▶ **WORK ITEM**
Track down each line below containing the string "tests" and copy it.

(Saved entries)
★ ★ ★

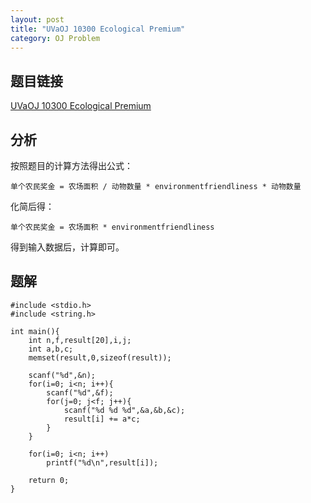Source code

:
 ```yaml
---
layout: post
title: "UVaOJ 10300 Ecological Premium"
category: OJ Problem
---
```


## 题目链接

[UVaOJ 10300 Ecological Premium](http://uva.onlinejudge.org/index.php?option=com_onlinejudge&Itemid=8&category=94&page=show_problem&problem=1241)

## 分析

按照题目的计算方法得出公式：

    单个农民奖金 = 农场面积 / 动物数量 * environmentfriendliness * 动物数量

化简后得：

    单个农民奖金 = 农场面积 * environmentfriendliness

得到输入数据后，计算即可。

## 题解

    #include <stdio.h>
    #include <string.h>
    
    int main(){ 
        int n,f,result[20],i,j;
        int a,b,c;
        memset(result,0,sizeof(result));
    
        scanf("%d",&n);
        for(i=0; i<n; i++){
            scanf("%d",&f);
            for(j=0; j<f; j++){
                scanf("%d %d %d",&a,&b,&c);
                result[i] += a*c;
            }
        }
    
        for(i=0; i<n; i++)
            printf("%d\n",result[i]);
        
        return 0;
    }
    
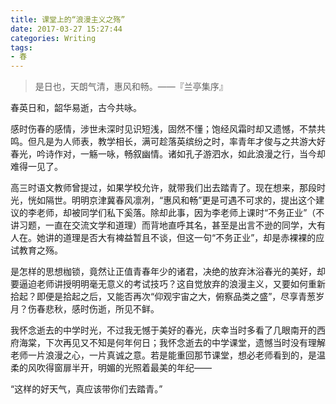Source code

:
 ```yaml
---
title: 课堂上的“浪漫主义之殇”
date: 2017-03-27 15:27:44
categories: Writing
tags:
- 春
---
```


> 是日也，天朗气清，惠风和畅。——『兰亭集序』

春英日和，韶华易逝，古今共咏。

感时伤春的感情，涉世未深时见识短浅，固然不懂；饱经风霜时却又遗憾，不禁共鸣。但凡是为人师表，教学相长，满可趁落英缤纷之时，率青年才俊与之共游大好春光，吟诗作对，一觞一咏，畅叙幽情。诸如孔子游泗水，如此浪漫之行，当今却难得一见了。

<!--more-->

高三时语文教师曾提过，如果学校允许，就带我们出去踏青了。现在想来，那段时光，恍如隔世。明明京津冀春风凛冽，“惠风和畅”更是可遇不可求的，提出这个建议的李老师，却被同学们私下奚落。除却此事，因为李老师上课时“不务正业”（不讲习题，一直在交流文学和道理）而背地直呼其名，甚至是出言不逊的同学，大有人在。她讲的道理是否大有裨益暂且不谈，但这一句“不务正业”，却是赤裸裸的应试教育之殇。

是怎样的思想枷锁，竟然让正值青春年少的诸君，决绝的放弃沐浴春光的美好，却要逼迫老师讲授明明毫无意义的考试技巧？这自觉放弃的浪漫主义，又要如何重新拾起？即便是拾起之后，又能否再次“仰观宇宙之大，俯察品类之盛”，尽享青葱岁月？伤春悲秋，感时伤逝，所见不鲜。

我怀念逝去的中学时光，不过我无憾于美好的春光，庆幸当时多看了几眼南开的西府海棠，下次再见又不知是何年何日；我怀念逝去的中学课堂，遗憾当时没有理解老师一片浪漫之心，一片真诚之意。若是能重回那节课堂，想必老师看到的，是温柔的风吹得窗扉半开，明媚的光照着最美的年纪——

“这样的好天气，真应该带你们去踏青。”
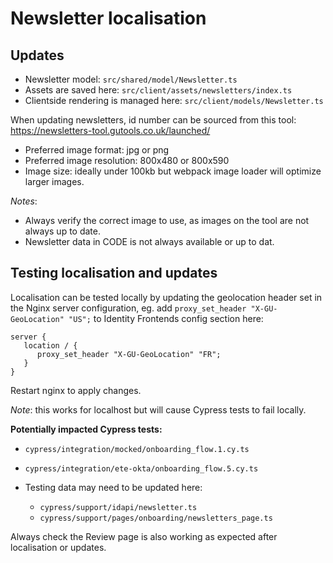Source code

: # Newsletter localisation

## Updates

- Newsletter model: `src/shared/model/Newsletter.ts`
- Assets are saved here: `src/client/assets/newsletters/index.ts`
- Clientside rendering is managed here: `src/client/models/Newsletter.ts`

When updating newsletters, id number can be sourced from this tool: https://newsletters-tool.gutools.co.uk/launched/

- Preferred image format: jpg or png
- Preferred image resolution: 800x480 or 800x590
- Image size: ideally under 100kb but webpack image loader will optimize larger images.

_Notes_:

- Always verify the correct image to use, as images on the tool are not always up to date.
- Newsletter data in CODE is not always available or up to dat.

## Testing localisation and updates

Localisation can be tested locally by updating the geolocation header set in the Nginx server configuration, eg. add `proxy_set_header "X-GU-GeoLocation" "US";` to Identity Frontends config section here:

```
server {
   location / {
      proxy_set_header "X-GU-GeoLocation" "FR";
   }
}
```

Restart nginx to apply changes.

_Note_: this works for localhost but will cause Cypress tests to fail locally.

**Potentially impacted Cypress tests:**

- `cypress/integration/mocked/onboarding_flow.1.cy.ts`
- `cypress/integration/ete-okta/onboarding_flow.5.cy.ts`

- Testing data may need to be updated here:
  - `cypress/support/idapi/newsletter.ts`
  - `cypress/support/pages/onboarding/newsletters_page.ts`

Always check the Review page is also working as expected after localisation or updates.
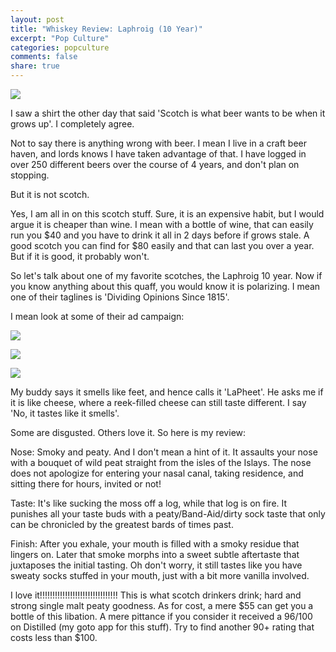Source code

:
 ```yaml
---
layout: post
title: "Whiskey Review: Laphroig (10 Year)"
excerpt: "Pop Culture"
categories: popculture
comments: false
share: true
---
```


![](http://vclvintners.london/wp-content/uploads/2016/06/Laphroaig-10-Year-Old-Single-Malt-Scotch-Whisky.jpg)





I saw a shirt the other day that said 'Scotch is what beer wants to be when it grows up'. I completely agree.

Not to say there is anything wrong with beer. I mean I live in a craft beer haven, and lords knows I have taken advantage of that. I have logged in over 250 different beers over the course of 4 years, and don't plan on stopping.


But it is not scotch.


Yes, I am all in on this scotch stuff. Sure, it is an expensive habit, but I would argue it is cheaper than wine. I mean with a bottle of wine, that can easily run you $40 and you have to drink it all in 2 days before if grows stale. A good scotch you can find for $80 easily and that can last you over a year. But if it is good, it probably won't.



So let's talk about one of my favorite scotches, the Laphroig 10 year. Now if you know anything about this quaff, you would know it is polarizing. I mean one of their taglines is 'Dividing Opinions Since 1815'.

I mean look at some of their ad campaign:


![](http://www.adweek.com/files/imagecache/node-blog/laphroaig-opinions-2014_9.jpg)

![](http://www.adweek.com/files/imagecache/node-blog/laphroaig-opinions-2014_6.jpg)

![](https://cdn.dribbble.com/users/58992/screenshots/1533269/laphroaig-opinions-welcome_1x.png)





My buddy says it smells like feet, and hence calls it 'LaPheet'. He asks me if it is like cheese, where a reek-filled cheese can still taste different. I say 'No, it tastes like it smells'. 

Some are disgusted. Others love it. So here is my review:





Nose: Smoky and peaty. And I don't mean a hint of it. It assaults your nose with a bouquet of wild peat straight from the isles of the Islays. The nose does not apologize for entering your nasal canal, taking residence, and sitting there for hours, invited or not! 

Taste: It's like sucking the moss off a log, while that log is on fire. It punishes all your taste buds with a peaty/Band-Aid/dirty sock taste that only can be chronicled by the greatest bards of times past.

Finish: After you exhale, your mouth is filled with a smoky residue that lingers on. Later that smoke morphs into a sweet subtle aftertaste that juxtaposes the initial tasting. Oh don't worry, it still tastes like you have sweaty socks stuffed in your mouth, just with a bit more vanilla involved. 



I love it!!!!!!!!!!!!!!!!!!!!!!!!!!!!!!! This is what scotch drinkers drink; hard and strong single malt peaty goodness. As for cost, a mere $55 can get you a bottle of this libation. A mere pittance if you consider it received a 96/100 on Distilled (my goto app for this stuff). Try to find another 90+ rating that costs less than $100. 







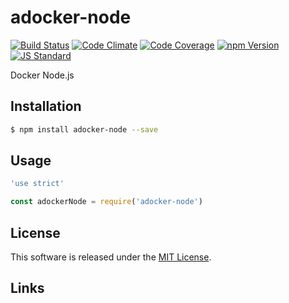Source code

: adocker-node
==========

<!---
This file is generated by ape-tmpl. Do not update manually.
--->

<!-- Badge Start -->
<a name="badges"></a>

[![Build Status][bd_travis_shield_url]][bd_travis_url]
[![Code Climate][bd_codeclimate_shield_url]][bd_codeclimate_url]
[![Code Coverage][bd_codeclimate_coverage_shield_url]][bd_codeclimate_url]
[![npm Version][bd_npm_shield_url]][bd_npm_url]
[![JS Standard][bd_standard_shield_url]][bd_standard_url]

[bd_repo_url]: https://github.com/a-labo/adocker-node
[bd_travis_url]: http://travis-ci.org/a-labo/adocker-node
[bd_travis_shield_url]: http://img.shields.io/travis/a-labo/adocker-node.svg?style=flat
[bd_travis_com_url]: http://travis-ci.com/a-labo/adocker-node
[bd_travis_com_shield_url]: https://api.travis-ci.com/a-labo/adocker-node.svg?token=
[bd_license_url]: https://github.com/a-labo/adocker-node/blob/master/LICENSE
[bd_codeclimate_url]: http://codeclimate.com/github/a-labo/adocker-node
[bd_codeclimate_shield_url]: http://img.shields.io/codeclimate/github/a-labo/adocker-node.svg?style=flat
[bd_codeclimate_coverage_shield_url]: http://img.shields.io/codeclimate/coverage/github/a-labo/adocker-node.svg?style=flat
[bd_gemnasium_url]: https://gemnasium.com/a-labo/adocker-node
[bd_gemnasium_shield_url]: https://gemnasium.com/a-labo/adocker-node.svg
[bd_npm_url]: http://www.npmjs.org/package/adocker-node
[bd_npm_shield_url]: http://img.shields.io/npm/v/adocker-node.svg?style=flat
[bd_standard_url]: http://standardjs.com/
[bd_standard_shield_url]: https://img.shields.io/badge/code%20style-standard-brightgreen.svg

<!-- Badge End -->


<!-- Description Start -->
<a name="description"></a>

Docker Node.js

<!-- Description End -->


<!-- Overview Start -->
<a name="overview"></a>



<!-- Overview End -->


<!-- Sections Start -->
<a name="sections"></a>

<!-- Section from "doc/guides/01.Installation.md.hbs" Start -->

<a name="section-doc-guides-01-installation-md"></a>

Installation
-----

```bash
$ npm install adocker-node --save
```


<!-- Section from "doc/guides/01.Installation.md.hbs" End -->

<!-- Section from "doc/guides/02.Usage.md.hbs" Start -->

<a name="section-doc-guides-02-usage-md"></a>

Usage
---------

```javascript
'use strict'

const adockerNode = require('adocker-node')

```


<!-- Section from "doc/guides/02.Usage.md.hbs" End -->


<!-- Sections Start -->


<!-- LICENSE Start -->
<a name="license"></a>

License
-------
This software is released under the [MIT License](https://github.com/a-labo/adocker-node/blob/master/LICENSE).

<!-- LICENSE End -->


<!-- Links Start -->
<a name="links"></a>

Links
------



<!-- Links End -->
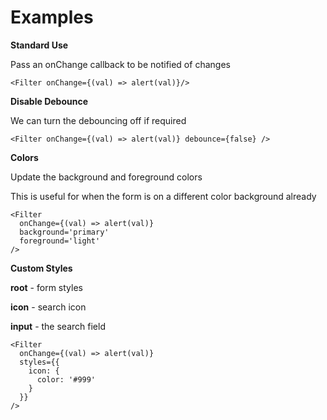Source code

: # Examples

**Standard Use**

Pass an onChange callback to be notified of changes

```
<Filter onChange={(val) => alert(val)}/>
```

**Disable Debounce**

We can turn the debouncing off if required

```
<Filter onChange={(val) => alert(val)} debounce={false} />
```

**Colors**

Update the background and foreground colors

This is useful for when the form is on a different color background already

```
<Filter
  onChange={(val) => alert(val)}
  background='primary'
  foreground='light'
/>
```

**Custom Styles**

**root** - form styles

**icon** - search icon

**input** - the search field

```
<Filter
  onChange={(val) => alert(val)}
  styles={{
    icon: {
      color: '#999'
    }
  }}
/>
```
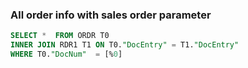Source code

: ### All order info with sales order parameter

```sql
SELECT *  FROM ORDR T0
INNER JOIN RDR1 T1 ON T0."DocEntry" = T1."DocEntry"
WHERE T0."DocNum"  = [%0]
```
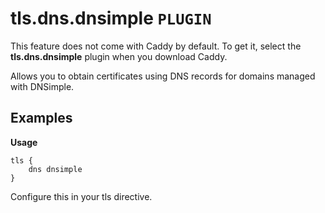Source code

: # tls.dns.dnsimple `PLUGIN`
This feature does not come with Caddy by default. To get it, select the **tls.dns.dnsimple** plugin when you download Caddy.

Allows you to obtain certificates using DNS records for domains managed with DNSimple.

## Examples
**Usage** 
```
tls {
    dns dnsimple
}
```
Configure this in your tls directive.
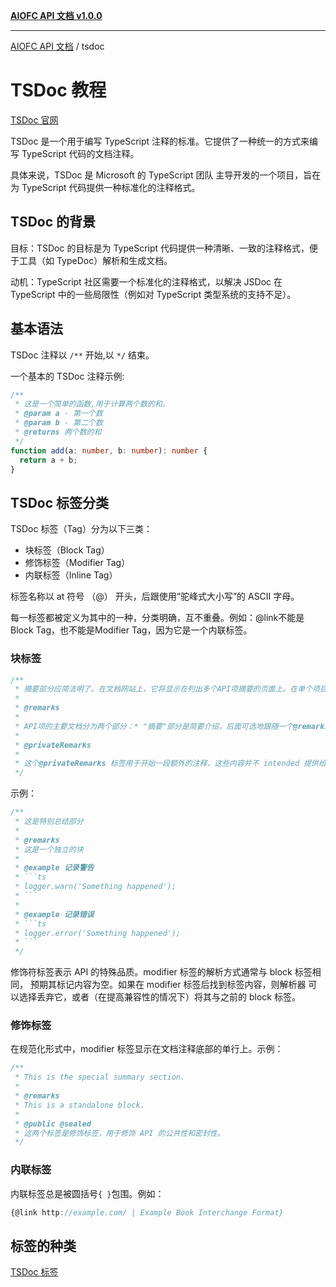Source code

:[**AIOFC API 文档 v1.0.0**](../README.md)

***

[AIOFC API 文档](../modules.md) / tsdoc

# TSDoc 教程

[TSDoc 官网](https://tsdoc.org/)

TSDoc 是一个用于编写 TypeScript 注释的标准。它提供了一种统一的方式来编写 TypeScript 代码的文档注释。

具体来说，TSDoc 是 Microsoft 的 TypeScript 团队 主导开发的一个项目，旨在为 TypeScript 代码提供一种标准化的注释格式。

## TSDoc 的背景

目标：TSDoc 的目标是为 TypeScript 代码提供一种清晰、一致的注释格式，便于工具（如 TypeDoc）解析和生成文档。

动机：TypeScript 社区需要一个标准化的注释格式，以解决 JSDoc 在 TypeScript 中的一些局限性（例如对 TypeScript 类型系统的支持不足）。

## 基本语法

TSDoc 注释以 `/**` 开始,以 `*/` 结束。

一个基本的 TSDoc 注释示例:

```ts
/**
 * 这是一个简单的函数,用于计算两个数的和。
 * @param a - 第一个数
 * @param b - 第二个数
 * @returns 两个数的和
 */
function add(a: number, b: number): number {
  return a + b;
}
```

## TSDoc 标签分类

TSDoc 标签（Tag）分为以下三类：

- 块标签（Block Tag）
- 修饰标签（Modifier Tag）
- 内联标签（Inline Tag）

标签名称以 at 符号 （@） 开头，后跟使用“驼峰式大小写”的 ASCII 字母。

每一标签都被定义为其中的一种，分类明确，互不重叠。例如：@link不能是Block Tag，也不能是Modifier Tag，因为它是一个内联标签。

### 块标签

```ts
/**
 * 摘要部分应简洁明了。在文档网站上，它将显示在列出多个API项摘要的页面上。在单个项目的详细页面中，摘要会显示在备注部分之前（如果有的话）。
 *
 * @remarks
 *
 * API项的主要文档分为两个部分：* "摘要"部分是简要介绍，后面可选地跟随一个@remarks块，其中包含* 额外的详细信息。
 *
 * @privateRemarks
 *
 * 这个@privateRemarks 标签用于开始一段额外的注释，这些内容并不 intended 提供给外部观众。文档工具必须从 API 参考网站中省略这些内容。在生成规范的 *.d.ts 文件时也应省略这些内容
 */
```

示例：

```ts
/**
 * 这是特别总结部分
 *
 * @remarks
 * 这是一个独立的块
 *
 * @example 记录警告
 * ```ts
 * logger.warn('Something happened');
 * ```
 *
 * @example 记录错误
 * ```ts
 * logger.error('Something happened');
 * ```
 */
```

修饰符标签表示 API 的特殊品质。modifier 标签的解析方式通常与 block 标签相同， 预期其标记内容为空。如果在 modifier 标签后找到标签内容，则解析器 可以选择丢弃它，或者（在提高兼容性的情况下）将其与之前的 block 标签。

### 修饰标签

在规范化形式中，modifier 标签显示在文档注释底部的单行上。示例：

```ts
/**
 * This is the special summary section.
 *
 * @remarks
 * This is a standalone block.
 *
 * @public @sealed
 * 这两个标签是修饰标签，用于修饰 API 的公共性和密封性。
 */
```

### 内联标签

内联标签总是被圆括号`{ }`包围。例如：

```ts
{@link http://example.com/ | Example Book Interchange Format}
```

## 标签的种类

[TSDoc 标签](https://tsdoc.org/pages/tags/alpha/)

★ ★ ★

▶ **ANSWER BOX**
_Note_: this works for localhost but will cause Cypress tests to fail locally.
**Potentially impacted Cypress tests:**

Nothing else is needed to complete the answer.